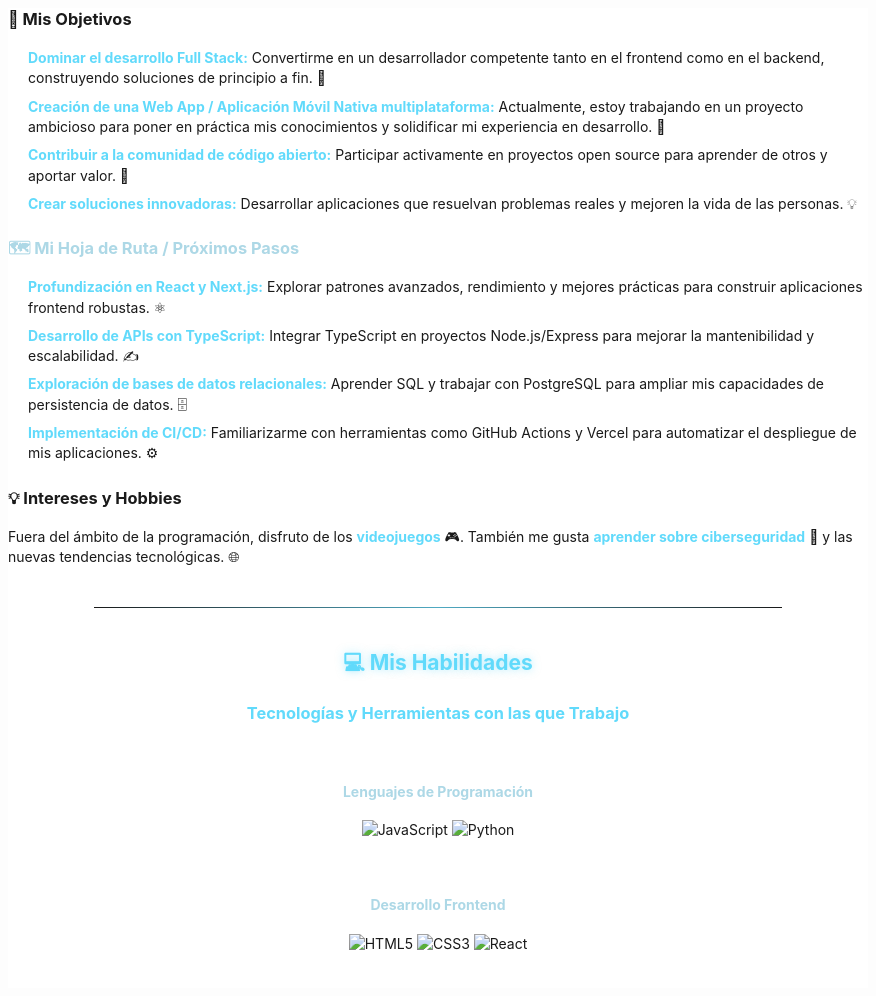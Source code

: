 ### 🎯 Mis Objetivos

<ul style="list-style: none; padding-left: 20px;">
  <li style="margin-bottom: 8px;"><strong style="color: #61DAFB;">Dominar el desarrollo Full Stack:</strong> Convertirme en un desarrollador competente tanto en el frontend como en el backend, construyendo soluciones de principio a fin. 🚀</li> <li style="margin-bottom: 8px;"><strong style="color: #61DAFB;">Creación de una Web App / Aplicación Móvil Nativa multiplataforma:</strong> Actualmente, estoy trabajando en un proyecto ambicioso para poner en práctica mis conocimientos y solidificar mi experiencia en desarrollo. 📱</li> <li style="margin-bottom: 8px;"><strong style="color: #61DAFB;">Contribuir a la comunidad de código abierto:</strong> Participar activamente en proyectos open source para aprender de otros y aportar valor. 🤝</li> <li style="margin-bottom: 8px;"><strong style="color: #61DAFB;">Crear soluciones innovadoras:</strong> Desarrollar aplicaciones que resuelvan problemas reales y mejoren la vida de las personas. 💡</li> </ul>

<h3 style="color: #ADD8E6;">🗺️ Mi Hoja de Ruta / Próximos Pasos</h3> <ul style="list-style: none; padding-left: 20px;">
  <li style="margin-bottom: 8px;"><strong style="color: #61DAFB;">Profundización en React y Next.js:</strong> Explorar patrones avanzados, rendimiento y mejores prácticas para construir aplicaciones frontend robustas. ⚛️</li> <li style="margin-bottom: 8px;"><strong style="color: #61DAFB;">Desarrollo de APIs con TypeScript:</strong> Integrar TypeScript en proyectos Node.js/Express para mejorar la mantenibilidad y escalabilidad. ✍️</li> <li style="margin-bottom: 8px;"><strong style="color: #61DAFB;">Exploración de bases de datos relacionales:</strong> Aprender SQL y trabajar con PostgreSQL para ampliar mis capacidades de persistencia de datos. 🗄️</li> <li style="margin-bottom: 8px;"><strong style="color: #61DAFB;">Implementación de CI/CD:</strong> Familiarizarme con herramientas como GitHub Actions y Vercel para automatizar el despliegue de mis aplicaciones. ⚙️</li> </ul>

### 💡 Intereses y Hobbies

Fuera del ámbito de la programación, disfruto de los <strong style="color: #61DAFB;">videojuegos</strong> 🎮. También me gusta <strong style="color: #61DAFB;">aprender sobre ciberseguridad</strong> 🔐 y las nuevas tendencias tecnológicas. 🌐

<hr style="border: 0; height: 1px; background-image: linear-gradient(to right, rgba(0, 0, 0, 0), rgba(97, 218, 251, 0.75), rgba(0, 0, 0, 0)); margin: 40px auto; width: 80%;">

<div align="center">
  <h2 style="color: #61DAFB; text-shadow: 0 0 8px rgba(97, 218, 251, 0.5);">💻 Mis Habilidades</h2>
  <h3 style="color: #61DAFB;">Tecnologías y Herramientas con las que Trabajo</h3>
  <br>

  <h4 style="color: #ADD8E6;">Lenguajes de Programación</h4>
  <p>
    <img src="https://img.shields.io/badge/JavaScript-F7DF1E?style=for-the-badge&logo=javascript&logoColor=black" alt="JavaScript">
    <img src="https://img.shields.io/badge/Python-3776AB?style=for-the-badge&logo=python&logoColor=white" alt="Python">
  </p>
  <br>

  <h4 style="color: #ADD8E6;">Desarrollo Frontend</h4>
  <p>
    <img src="https://img.shields.io/badge/HTML5-E34F26?style=for-the-badge&logo=html5&logoColor=white" alt="HTML5">
    <img src="https://img.shields.io/badge/CSS3-1572B6?style=for-the-badge&logo=css3&logoColor=white" alt="CSS3">
    <img src="https://img.shields.io/badge/React-61DAFB?style=for-the-badge&logo=react&logoColor=black" alt="React">
  </p>
  <br>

|---|

* ACTION ITEM: Review the entries above and return every line where "white" appears.

* FINAL ANSWER:
    <img src="https://img.shields.io/badge/Python-3776AB?style=for-the-badge&logo=python&logoColor=white" alt="Python">
    <img src="https://img.shields.io/badge/HTML5-E34F26?style=for-the-badge&logo=html5&logoColor=white" alt="HTML5">
    <img src="https://img.shields.io/badge/CSS3-1572B6?style=for-the-badge&logo=css3&logoColor=white" alt="CSS3">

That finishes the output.